== ABOUT THIS EXERCISE ==
Please restate each line of the data that follows word for word, skipping any image.

Data records
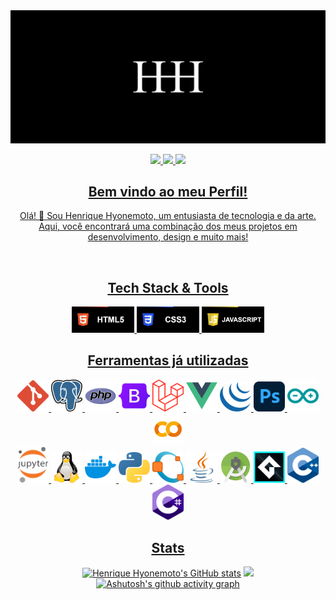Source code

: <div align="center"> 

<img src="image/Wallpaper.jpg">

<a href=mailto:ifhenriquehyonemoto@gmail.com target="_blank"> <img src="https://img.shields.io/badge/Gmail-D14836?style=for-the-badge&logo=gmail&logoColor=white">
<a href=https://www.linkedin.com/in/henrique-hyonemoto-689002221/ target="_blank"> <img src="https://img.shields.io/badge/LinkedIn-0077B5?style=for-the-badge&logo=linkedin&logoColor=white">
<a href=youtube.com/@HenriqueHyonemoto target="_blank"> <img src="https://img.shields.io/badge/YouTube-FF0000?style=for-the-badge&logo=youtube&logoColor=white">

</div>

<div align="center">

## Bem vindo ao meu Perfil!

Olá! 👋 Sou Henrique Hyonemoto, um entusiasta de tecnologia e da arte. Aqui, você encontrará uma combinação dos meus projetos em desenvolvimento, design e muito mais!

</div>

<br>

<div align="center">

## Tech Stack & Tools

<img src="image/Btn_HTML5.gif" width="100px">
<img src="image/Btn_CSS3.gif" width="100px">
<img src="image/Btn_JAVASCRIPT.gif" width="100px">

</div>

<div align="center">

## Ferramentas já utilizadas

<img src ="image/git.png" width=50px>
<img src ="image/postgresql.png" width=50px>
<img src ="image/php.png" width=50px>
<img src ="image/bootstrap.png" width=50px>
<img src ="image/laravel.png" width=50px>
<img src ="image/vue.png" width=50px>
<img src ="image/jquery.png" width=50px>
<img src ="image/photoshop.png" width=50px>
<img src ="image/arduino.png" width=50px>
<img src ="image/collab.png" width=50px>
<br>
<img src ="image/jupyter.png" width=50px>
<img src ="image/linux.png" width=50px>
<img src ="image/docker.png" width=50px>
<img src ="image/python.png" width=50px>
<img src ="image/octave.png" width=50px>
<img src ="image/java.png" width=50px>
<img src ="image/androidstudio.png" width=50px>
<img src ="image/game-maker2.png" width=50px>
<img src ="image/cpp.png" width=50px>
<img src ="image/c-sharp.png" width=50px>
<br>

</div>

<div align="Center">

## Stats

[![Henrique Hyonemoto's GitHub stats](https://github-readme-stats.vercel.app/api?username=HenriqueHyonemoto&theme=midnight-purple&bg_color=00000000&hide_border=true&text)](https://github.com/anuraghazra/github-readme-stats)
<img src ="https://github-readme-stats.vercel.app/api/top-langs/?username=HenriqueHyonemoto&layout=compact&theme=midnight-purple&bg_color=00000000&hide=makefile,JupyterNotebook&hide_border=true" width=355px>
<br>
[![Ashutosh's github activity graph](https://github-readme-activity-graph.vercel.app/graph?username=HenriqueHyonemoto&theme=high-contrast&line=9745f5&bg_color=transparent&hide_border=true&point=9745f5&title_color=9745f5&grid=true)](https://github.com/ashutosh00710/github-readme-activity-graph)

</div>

== WRITTEN SOLUTION ==
Source code

: <div align="center"> 

<img src="image/Wallpaper.jpg">

<a href=mailto:ifhenriquehyonemoto@gmail.com target="_blank"> <img src="https://img.shields.io/badge/Gmail-D14836?style=for-the-badge&logo=gmail&logoColor=white">
<a href=https://www.linkedin.com/in/henrique-hyonemoto-689002221/ target="_blank"> <img src="https://img.shields.io/badge/LinkedIn-0077B5?style=for-the-badge&logo=linkedin&logoColor=white">
<a href=youtube.com/@HenriqueHyonemoto target="_blank"> <img src="https://img.shields.io/badge/YouTube-FF0000?style=for-the-badge&logo=youtube&logoColor=white">

</div>

<div align="center">

## Bem vindo ao meu Perfil!

Olá! 👋 Sou Henrique Hyonemoto, um entusiasta de tecnologia e da arte. Aqui, você encontrará uma combinação dos meus projetos em desenvolvimento, design e muito mais!

</div>

<br>

<div align="center">

## Tech Stack & Tools

<img src="image/Btn_HTML5.gif" width="100px">
<img src="image/Btn_CSS3.gif" width="100px">
<img src="image/Btn_JAVASCRIPT.gif" width="100px">

</div>

<div align="center">

## Ferramentas já utilizadas

<img src ="image/git.png" width=50px>
<img src ="image/postgresql.png" width=50px>
<img src ="image/php.png" width=50px>
<img src ="image/bootstrap.png" width=50px>
<img src ="image/laravel.png" width=50px>
<img src ="image/vue.png" width=50px>
<img src ="image/jquery.png" width=50px>
<img src ="image/photoshop.png" width=50px>
<img src ="image/arduino.png" width=50px>
<img src ="image/collab.png" width=50px>
<br>
<img src ="image/jupyter.png" width=50px>
<img src ="image/linux.png" width=50px>
<img src ="image/docker.png" width=50px>
<img src ="image/python.png" width=50px>
<img src ="image/octave.png" width=50px>
<img src ="image/java.png" width=50px>
<img src ="image/androidstudio.png" width=50px>
<img src ="image/game-maker2.png" width=50px>
<img src ="image/cpp.png" width=50px>
<img src ="image/c-sharp.png" width=50px>
<br>

</div>

<div align="Center">

## Stats

[![Henrique Hyonemoto's GitHub stats](https://github-readme-stats.vercel.app/api?username=HenriqueHyonemoto&theme=midnight-purple&bg_color=00000000&hide_border=true&text)](https://github.com/anuraghazra/github-readme-stats)
<img src ="https://github-readme-stats.vercel.app/api/top-langs/?username=HenriqueHyonemoto&layout=compact&theme=midnight-purple&bg_color=00000000&hide=makefile,JupyterNotebook&hide_border=true" width=355px>
<br>
[![Ashutosh's github activity graph](https://github-readme-activity-graph.vercel.app/graph?username=HenriqueHyonemoto&theme=high-contrast&line=9745f5&bg_color=transparent&hide_border=true&point=9745f5&title_color=9745f5&grid=true)](https://github.com/ashutosh00710/github-readme-activity-graph)

</div>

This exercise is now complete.